■ WORK REQUIRED ■
Keep the images out while you set down the data exactly.

■ SOURCE DATA ■
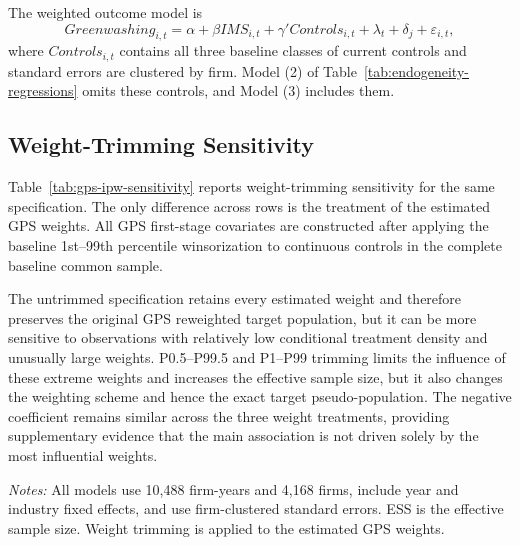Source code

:\documentclass[11pt]{article}
\begin{document}
The weighted outcome model is
\[
Greenwashing_{i,t}=\alpha+\beta IMS_{i,t}+\gamma'Controls_{i,t}
+\lambda_t+\delta_j+\varepsilon_{i,t},
\]
where \(Controls_{i,t}\) contains all three baseline classes of current controls and standard errors are clustered by firm. Model (2) of Table~\ref{tab:endogeneity-regressions} omits these controls, and Model (3) includes them.

\subsection{Weight-Trimming Sensitivity}

Table~\ref{tab:gps-ipw-sensitivity} reports weight-trimming sensitivity for the same specification. 
The only difference across rows is the treatment of the estimated GPS weights. All GPS first-stage covariates are constructed after applying the baseline 1st--99th percentile winsorization to continuous controls in the complete baseline common sample.

The untrimmed specification retains every estimated weight and therefore preserves the original GPS reweighted target population, but it can be more sensitive to observations with relatively low conditional treatment density and unusually large weights. 
P0.5--P99.5 and P1--P99 trimming limits the influence of these extreme weights and increases the effective sample size, but it also changes the weighting scheme and hence the exact target pseudo-population. 
The negative coefficient remains similar across the three weight treatments, providing supplementary evidence that the main association is not driven solely by the most influential weights.

\begin{table}[H]
    \centering
    \caption{GPS--IPW Weight-Trimming Sensitivity}
    \label{tab:gps-ipw-sensitivity}
    \par\smallskip
    \begin{minipage}{0.95\textwidth}
        \footnotesize
        \textit{Notes:} All models use 10,488 firm-years and 4,168 firms, include year and industry fixed effects, and use firm-clustered standard errors. ESS is the effective sample size. Weight trimming is applied to the estimated GPS weights.
    \end{minipage}
\end{table}
\end{document}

■ WRITTEN RESPONSE ■
Source code

:\documentclass[11pt]{article}
\begin{document}
The weighted outcome model is
\[
Greenwashing_{i,t}=\alpha+\beta IMS_{i,t}+\gamma'Controls_{i,t}
+\lambda_t+\delta_j+\varepsilon_{i,t},
\]
where \(Controls_{i,t}\) contains all three baseline classes of current controls and standard errors are clustered by firm. Model (2) of Table~\ref{tab:endogeneity-regressions} omits these controls, and Model (3) includes them.

\subsection{Weight-Trimming Sensitivity}

Table~\ref{tab:gps-ipw-sensitivity} reports weight-trimming sensitivity for the same specification. 
The only difference across rows is the treatment of the estimated GPS weights. All GPS first-stage covariates are constructed after applying the baseline 1st--99th percentile winsorization to continuous controls in the complete baseline common sample.

The untrimmed specification retains every estimated weight and therefore preserves the original GPS reweighted target population, but it can be more sensitive to observations with relatively low conditional treatment density and unusually large weights. 
P0.5--P99.5 and P1--P99 trimming limits the influence of these extreme weights and increases the effective sample size, but it also changes the weighting scheme and hence the exact target pseudo-population. 
The negative coefficient remains similar across the three weight treatments, providing supplementary evidence that the main association is not driven solely by the most influential weights.

\begin{table}[H]
    \centering
    \caption{GPS--IPW Weight-Trimming Sensitivity}
    \label{tab:gps-ipw-sensitivity}
    \par\smallskip
    \begin{minipage}{0.95\textwidth}
        \footnotesize
        \textit{Notes:} All models use 10,488 firm-years and 4,168 firms, include year and industry fixed effects, and use firm-clustered standard errors. ESS is the effective sample size. Weight trimming is applied to the estimated GPS weights.
    \end{minipage}
\end{table}
\end{document}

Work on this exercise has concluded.